Skip to content

ShuffleWriteProcessor

ShuffleWriteProcessor controls write behavior in ShuffleMapTasks while writing partition records out to the shuffle system.

ShuffleWriteProcessor is used to create a ShuffleDependency.

Creating Instance

ShuffleWriteProcessor takes no arguments to be created.

ShuffleWriteProcessor is created when:

  • ShuffleDependency is created
  • ShuffleExchangeExec (Spark SQL) physical operator is requested to createShuffleWriteProcessor

Writing Partition Records to Shuffle System

write(
  rdd: RDD[_],
  dep: ShuffleDependency[_, _, _],
  mapId: Long,
  context: TaskContext,
  partition: Partition): MapStatus

write requests the ShuffleManager for the ShuffleWriter for the ShuffleHandle (of the given ShuffleDependency).

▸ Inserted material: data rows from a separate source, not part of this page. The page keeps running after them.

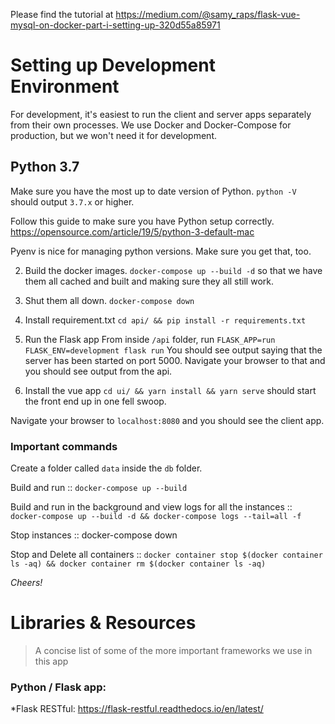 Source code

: Please find the tutorial at https://medium.com/@samy_raps/flask-vue-mysql-on-docker-part-i-setting-up-320d55a85971

# Setting up Development Environment

For development, it's easiest to run the client and server apps separately
from their own processes. We use Docker and Docker-Compose for production, but
we won't need it for development.

## Python 3.7

Make sure you have the most up to date version of Python.
`python -V` should output `3.7.x` or higher. 

Follow this guide to make sure you have Python setup correctly.
https://opensource.com/article/19/5/python-3-default-mac

Pyenv is nice for managing python versions. Make sure you get that, too.

2. Build the docker images. `docker-compose up --build -d` so that we have
them all cached and built and making sure they all still work.

3. Shut them all down. `docker-compose down`

4. Install requirement.txt
`cd api/ && pip install -r requirements.txt`

5. Run the Flask app
From inside `/api` folder, run `FLASK_APP=run FLASK_ENV=development flask run`
You should see output saying that the server has been started on port 5000.
Navigate your browser to that and you should see output from the api.

6. Install the vue app
`cd ui/ && yarn install && yarn serve` should start the front end up in one
fell swoop.

Navigate your browser to `localhost:8080` and you should see the client app.

### Important commands

Create a folder called `data` inside the `db` folder.

Build and run :: `docker-compose up --build`

Build and run in the background and view logs for all the instances ::
`docker-compose up --build -d && docker-compose logs --tail=all -f`

Stop instances :: docker-compose down

Stop and Delete all containers :: `docker container stop $(docker container ls -aq) && docker container rm $(docker container ls -aq)`

_Cheers!_

# Libraries & Resources
> A concise list of some of the more important frameworks we use in this app

### Python / Flask app:
*Flask RESTful: https://flask-restful.readthedocs.io/en/latest/
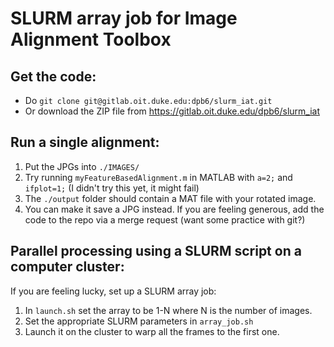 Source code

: # SLURM array job for Image Alignment Toolbox

## Get the code:

- Do `git clone git@gitlab.oit.duke.edu:dpb6/slurm_iat.git` 
- Or download the ZIP file from https://gitlab.oit.duke.edu/dpb6/slurm_iat

## Run a single alignment:

1. Put the JPGs into `./IMAGES/`
2. Try running `myFeatureBasedAlignment.m` in MATLAB with `a=2;` and `ifplot=1;` (I didn't try this yet, it might fail)
3. The `./output` folder should contain a MAT file with your rotated image.
4. You can make it save a JPG instead. If you are feeling generous, add the code to the repo via a merge request (want some practice with git?)

## Parallel processing using a SLURM script on a computer cluster:

If you are feeling lucky, set up a SLURM array job:
1. In `launch.sh` set the array to be 1-N where N is the number of images.
2. Set the appropriate SLURM parameters in `array_job.sh`
3. Launch it on the cluster to warp all the frames to the first one. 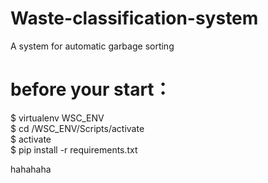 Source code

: # Waste-classification-system
A system for automatic garbage sorting

# before your start：
$ virtualenv WSC_ENV  
$ cd /WSC_ENV/Scripts/activate  
$ activate  
$ pip install -r requirements.txt  

hahahaha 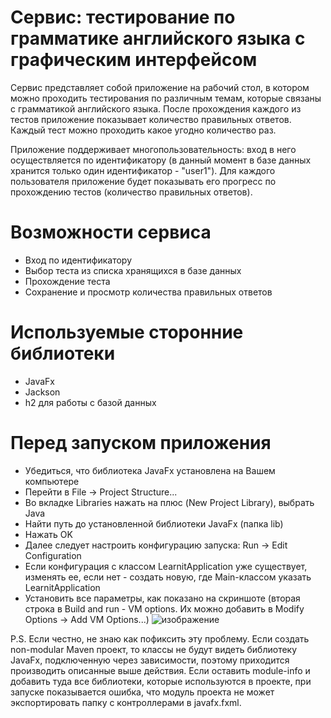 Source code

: # Сервис: тестирование по грамматике английского языка c графическим интерфейсом

Сервис представляет собой приложение на рабочий стол, в котором можно проходить тестирования по различным темам, которые связаны с грамматикой английского языка. После прохождения каждого из тестов приложение показывает количество правильных ответов. Каждый тест можно проходить какое угодно количество раз.

Приложение поддерживает многопользовательность: вход в него осуществляется по идентификатору (в данный момент в базе данных хранится только один идентификатор - "user1"). Для каждого пользователя приложение будет показывать его прогресс по прохождению тестов (количество правильных ответов).

# Возможности сервиса

* Вход по идентификатору
* Выбор теста из списка хранящихся в базе данных
* Прохождение теста
* Сохранение и просмотр количества правильных ответов

# Используемые сторонние библиотеки

* JavaFx
* Jackson
* h2 для работы с базой данных

# Перед запуском приложения

* Убедиться, что библиотека JavaFx установлена на Вашем компьютере
* Перейти в File -> Project Structure...
* Во вкладке Libraries нажать на плюс (New Project Library), выбрать Java
* Найти путь до установленной библиотеки JavaFx (папка lib)
* Нажать OK
* Далее следует настроить конфигурацию запуска: Run -> Edit Configuration
* Если конфигурация с классом LearnitApplication уже существует, изменять ее, если нет - создать новую, где Main-классом указать LearnitApplication
* Установить все параметры, как показано на скриншоте (вторая строка в Build and run - VM options. Их можно добавить в Modify Options -> Add VM Options...)
![изображение](https://user-images.githubusercontent.com/113197892/207120146-f12d3cf2-13f0-44dc-98a4-4aca554b2a36.png)

P.S. Если честно, не знаю как пофиксить эту проблему. Если создать non-modular Maven проект, то классы не будут видеть библиотеку JavaFx, подключенную через зависимости, поэтому приходится производить описанные выше действия. Если оставить module-info и добавить туда все библиотеки, которые используются в проекте, при запуске показывается ошибка, что модуль проекта не может экспортировать папку с контроллерами в javafx.fxml.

write requests the ShuffleWriter to write out records (of the given Partition and RDD).

In the end, write requests the ShuffleWriter to stop (with the success flag enabled).

In case of any Exceptions, write requests the ShuffleWriter to stop (with the success flag disabled).

write is used when ShuffleMapTask is requested to run.

Creating MetricsReporter

createMetricsReporter(
  context: TaskContext): ShuffleWriteMetricsReporter

createMetricsReporter creates a ShuffleWriteMetricsReporter from the given TaskContext.

createMetricsReporter requests the given TaskContext for TaskMetrics and then for the ShuffleWriteMetrics.